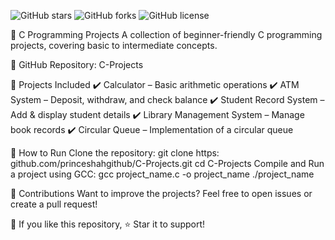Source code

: ![GitHub stars](https://img.shields.io/github/stars/princeshahgithub/C-Projects?style=social)
![GitHub forks](https://img.shields.io/github/forks/princeshahgithub/C-Projects?style=social)
![GitHub license](https://img.shields.io/github/license/princeshahgithub/C-Projects)

🚀 C Programming Projects
A collection of beginner-friendly C programming projects, covering basic to intermediate concepts.

🔗 GitHub Repository: C-Projects

📂 Projects Included
✔️ Calculator – Basic arithmetic operations
✔️ ATM System – Deposit, withdraw, and check balance
✔️ Student Record System – Add & display student details
✔️ Library Management System – Manage book records
✔️ Circular Queue – Implementation of a circular queue

🔧 How to Run
Clone the repository:
git clone https: github.com/princeshahgithub/C-Projects.git
cd C-Projects
Compile and Run a project using GCC:
gcc project_name.c -o project_name
./project_name

🌟 Contributions
Want to improve the projects? Feel free to open issues or create a pull request!

📢 If you like this repository, ⭐ Star it to support!









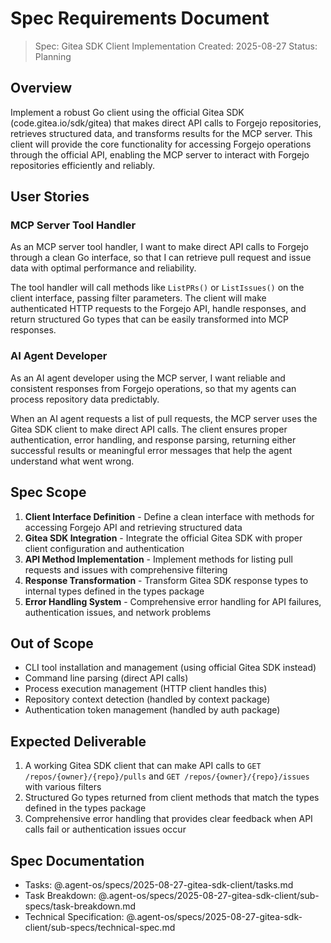 # Spec Requirements Document

> Spec: Gitea SDK Client Implementation
> Created: 2025-08-27
> Status: Planning

## Overview

Implement a robust Go client using the official Gitea SDK (code.gitea.io/sdk/gitea) that makes direct API calls to Forgejo repositories, retrieves structured data, and transforms results for the MCP server. This client will provide the core functionality for accessing Forgejo operations through the official API, enabling the MCP server to interact with Forgejo repositories efficiently and reliably.

## User Stories

### MCP Server Tool Handler

As an MCP server tool handler, I want to make direct API calls to Forgejo through a clean Go interface, so that I can retrieve pull request and issue data with optimal performance and reliability.

The tool handler will call methods like `ListPRs()` or `ListIssues()` on the client interface, passing filter parameters. The client will make authenticated HTTP requests to the Forgejo API, handle responses, and return structured Go types that can be easily transformed into MCP responses.

### AI Agent Developer

As an AI agent developer using the MCP server, I want reliable and consistent responses from Forgejo operations, so that my agents can process repository data predictably.

When an AI agent requests a list of pull requests, the MCP server uses the Gitea SDK client to make direct API calls. The client ensures proper authentication, error handling, and response parsing, returning either successful results or meaningful error messages that help the agent understand what went wrong.

## Spec Scope

1. **Client Interface Definition** - Define a clean interface with methods for accessing Forgejo API and retrieving structured data
2. **Gitea SDK Integration** - Integrate the official Gitea SDK with proper client configuration and authentication
3. **API Method Implementation** - Implement methods for listing pull requests and issues with comprehensive filtering
4. **Response Transformation** - Transform Gitea SDK response types to internal types defined in the types package
5. **Error Handling System** - Comprehensive error handling for API failures, authentication issues, and network problems

## Out of Scope

- CLI tool installation and management (using official Gitea SDK instead)
- Command line parsing (direct API calls)
- Process execution management (HTTP client handles this)
- Repository context detection (handled by context package)
- Authentication token management (handled by auth package)

## Expected Deliverable

1. A working Gitea SDK client that can make API calls to `GET /repos/{owner}/{repo}/pulls` and `GET /repos/{owner}/{repo}/issues` with various filters
2. Structured Go types returned from client methods that match the types defined in the types package
3. Comprehensive error handling that provides clear feedback when API calls fail or authentication issues occur

## Spec Documentation

- Tasks: @.agent-os/specs/2025-08-27-gitea-sdk-client/tasks.md
- Task Breakdown: @.agent-os/specs/2025-08-27-gitea-sdk-client/sub-specs/task-breakdown.md
- Technical Specification: @.agent-os/specs/2025-08-27-gitea-sdk-client/sub-specs/technical-spec.md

=== What you are asked to do ===
Reproduce every line of the material above that has the string "Implementation".

=== Finished task ===
✔️ Circular Queue – Implementation of a circular queue
> Spec: Gitea SDK Client Implementation
3. **API Method Implementation** - Implement methods for listing pull requests and issues with comprehensive filtering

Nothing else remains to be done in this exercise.